Variable Declaration

varpulis
# Immutable (recommended)
let name = "value"
let count: int = 42

# Mutable
var counter = 0
counter := counter + 1

# Global constant
const MAX_RETRIES = 3
const API_URL = "https://api.example.com"

Stream Declaration

Simple Stream

varpulis
# From an event source
stream Trades = TradeEvent

# With alias
stream T = Trades

Stream with Filtering

varpulis
stream HighValueTrades = Trades
    .where(price > 10000)

# Multiple conditions
stream FilteredTrades = Trades
    .where(price > 1000 and volume > 100)
    .where(exchange == "NYSE" or exchange == "NASDAQ")

Stream with Projection

varpulis
stream SimpleTrades = Trades
    .select(
        symbol,
        price,
        total: price * volume
    )

Stream with Temporal Window

varpulis
# Tumbling window (5 minutes)
stream WindowedTrades = Trades
    .window(5m)
    .aggregate(
        count: count(),
        avg_price: avg(price)
    )

# Sliding window (5 min, slide 1 min)
stream SlidingMetrics = Trades
    .window(5m, sliding: 1m)
    .aggregate(sum(volume))

Multi-stream Aggregation

varpulis
stream BuildingMetrics = merge(
    stream S1 = SensorEvent .where(sensor_id == "S1"),
    stream S2 = SensorEvent .where(sensor_id == "S2"),
    stream S3 = SensorEvent .where(sensor_id == "S3")
)
.window(1m, sliding: 10s)
.aggregate(
    avg_temp: avg(temperature),
    min_temp: min(temperature),
    max_temp: max(temperature),
    sensor_count: count(distinct(sensor_id))
)

Joins

Inner Join

varpulis
stream EnrichedOrders = join(
    stream Orders = OrderEvent,
    stream Customers = CustomerEvent
        on Orders.customer_id == Customers.id,
    stream Inventory = InventoryEvent
        on Orders.product_id == Inventory.product_id
)
.window(5m, policy: "watermark")
.emit(
    order_id: Orders.id,
    customer_name: Customers.name,
    stock: Inventory.quantity
)

Outer Joins

varpulis
# LEFT JOIN — all left events, null-fill unmatched right fields
stream WithPayments = left_join(
    stream Orders = OrderEvent,
    stream Payments = PaymentEvent
        on Orders.order_id == Payments.order_id
)
.window(5m)
.emit(order_id: Orders.order_id, paid: Payments.amount)

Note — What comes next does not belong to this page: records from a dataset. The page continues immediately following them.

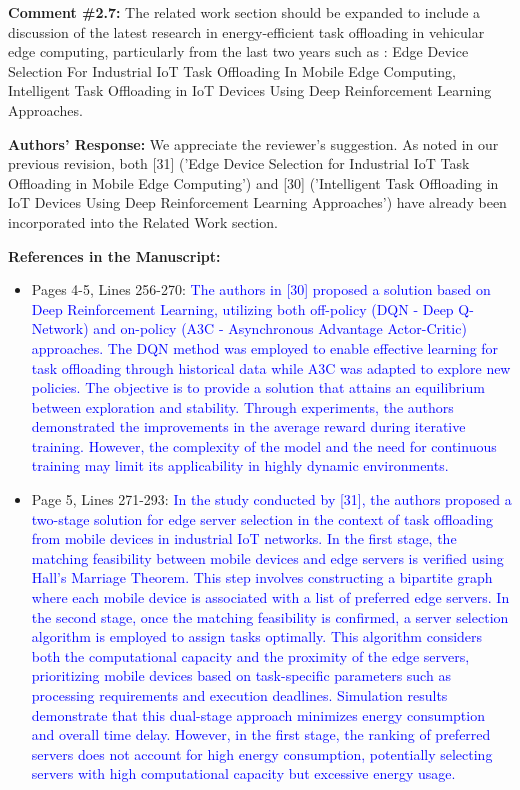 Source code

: \begin{mdframed}[style=review] 
\textbf{Comment \#2.7:} The related work section should be expanded to include a discussion of the latest research in energy-efficient task offloading in vehicular edge computing, particularly from the last two years such as : Edge Device Selection For Industrial IoT Task Offloading In Mobile Edge Computing, Intelligent Task Offloading in IoT Devices Using Deep Reinforcement Learning Approaches.
\end{mdframed}

\textbf{Authors' Response:} 
We appreciate the reviewer's suggestion. As noted in our previous revision, both [31] ('Edge Device Selection for Industrial IoT Task Offloading in Mobile Edge Computing') and [30] ('Intelligent Task Offloading in IoT Devices Using Deep Reinforcement Learning Approaches') have already been incorporated into the Related Work section.

\textbf{References in the Manuscript:}
\begin{itemize}
    \item Pages 4-5, Lines 256-270: \textcolor{blue}{The authors in [30] proposed a solution based on Deep Reinforcement Learning, utilizing both off-policy (DQN - Deep Q-Network) and on-policy (A3C - Asynchronous Advantage Actor-Critic) approaches. The DQN method was employed to enable effective learning for task offloading through historical data while A3C was adapted to explore new policies. The objective is to provide a solution that attains an equilibrium between exploration and stability. Through experiments, the authors demonstrated the improvements in the average reward during iterative training. However, the complexity of the model and the need for continuous training may limit its applicability in highly dynamic environments.}
    
    \item Page 5, Lines 271-293: \textcolor{blue}{In the study conducted by [31], the authors proposed a two-stage solution for edge server selection in the context of task offloading from mobile devices in industrial IoT networks. In the first stage, the matching feasibility between mobile devices and edge servers is verified using Hall's Marriage Theorem. This step involves constructing a bipartite graph where each mobile device is associated with a list of preferred edge servers. In the second stage, once the matching feasibility is confirmed, a server selection algorithm is employed to assign tasks optimally. This algorithm considers both the computational capacity and the proximity of the edge servers, prioritizing mobile devices based on task-specific parameters such as processing requirements and execution deadlines. Simulation results demonstrate that this dual-stage approach minimizes energy consumption and overall time delay. However, in the first stage, the ranking of preferred servers does not account for high energy consumption, potentially selecting servers with high computational capacity but excessive energy usage.}
\end{itemize}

# RIGHT JOIN — all right events, null-fill unmatched left fields
stream AllPayments = right_join(
    stream Orders = OrderEvent,
    stream Payments = PaymentEvent
        on Orders.order_id == Payments.order_id
)
.window(5m)
.emit(order_id: Payments.order_id, order_amount: Orders.amount)

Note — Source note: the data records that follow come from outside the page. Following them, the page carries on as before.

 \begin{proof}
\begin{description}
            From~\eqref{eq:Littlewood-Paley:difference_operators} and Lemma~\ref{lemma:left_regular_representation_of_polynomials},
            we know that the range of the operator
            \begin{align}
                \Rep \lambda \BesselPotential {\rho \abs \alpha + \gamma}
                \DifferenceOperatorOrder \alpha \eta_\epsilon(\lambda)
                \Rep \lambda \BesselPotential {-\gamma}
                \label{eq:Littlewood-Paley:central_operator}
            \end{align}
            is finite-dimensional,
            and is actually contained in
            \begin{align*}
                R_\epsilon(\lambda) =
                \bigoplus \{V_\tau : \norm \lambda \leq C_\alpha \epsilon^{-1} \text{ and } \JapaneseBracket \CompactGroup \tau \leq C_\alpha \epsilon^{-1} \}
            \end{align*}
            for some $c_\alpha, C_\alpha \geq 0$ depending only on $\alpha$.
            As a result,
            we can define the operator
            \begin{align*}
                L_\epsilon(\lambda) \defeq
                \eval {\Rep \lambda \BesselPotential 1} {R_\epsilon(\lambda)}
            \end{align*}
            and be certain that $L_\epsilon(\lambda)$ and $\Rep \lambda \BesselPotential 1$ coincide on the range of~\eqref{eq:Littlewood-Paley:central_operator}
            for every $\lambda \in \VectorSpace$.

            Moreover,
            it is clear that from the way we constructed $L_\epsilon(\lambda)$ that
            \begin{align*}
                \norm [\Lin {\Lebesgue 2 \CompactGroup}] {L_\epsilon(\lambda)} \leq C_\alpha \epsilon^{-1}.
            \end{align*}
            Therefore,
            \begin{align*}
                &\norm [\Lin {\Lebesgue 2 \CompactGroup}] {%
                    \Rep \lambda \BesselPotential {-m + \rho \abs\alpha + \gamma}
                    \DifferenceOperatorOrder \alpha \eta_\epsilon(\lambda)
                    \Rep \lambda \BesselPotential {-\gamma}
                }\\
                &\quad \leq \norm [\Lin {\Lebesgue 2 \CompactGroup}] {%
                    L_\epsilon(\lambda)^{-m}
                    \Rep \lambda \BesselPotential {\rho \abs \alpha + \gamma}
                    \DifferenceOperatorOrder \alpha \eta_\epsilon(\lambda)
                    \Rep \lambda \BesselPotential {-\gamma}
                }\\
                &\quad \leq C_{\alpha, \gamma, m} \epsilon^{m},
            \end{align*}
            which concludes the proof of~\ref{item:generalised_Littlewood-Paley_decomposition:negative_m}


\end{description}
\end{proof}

# FULL JOIN — all events from both sides
stream Reconciliation = full_join(
    stream Orders = OrderEvent,
    stream Payments = PaymentEvent
        on Orders.order_id == Payments.order_id
)
.window(5m)
.emit(order_id: Orders.order_id, payment_ref: Payments.order_id)

See the Joins Reference for complete semantics and the Outer Joins Tutorial for step-by-step examples.

Contexts (Multi-Threaded Execution)

Contexts declare isolated execution domains, each running on a dedicated OS thread.

Context Declaration

varpulis
# Basic context
context ingestion

# With CPU affinity (Linux)
context analytics (cores: [2, 3])
context alerts (cores: [4])

Assigning Streams to Contexts

varpulis
stream FastFilter = RawEvents
    .context(ingestion)
    .where(value > 0)
    .emit(sensor_id: sensor_id, value: value)

Cross-Context Emit

varpulis
# Send events to a different context
stream Processed = RawEvents
    .context(ingestion)
    .where(priority > 5)
    .emit(context: analytics, data: data)

When no contexts are declared, the engine runs in single-threaded mode with zero overhead.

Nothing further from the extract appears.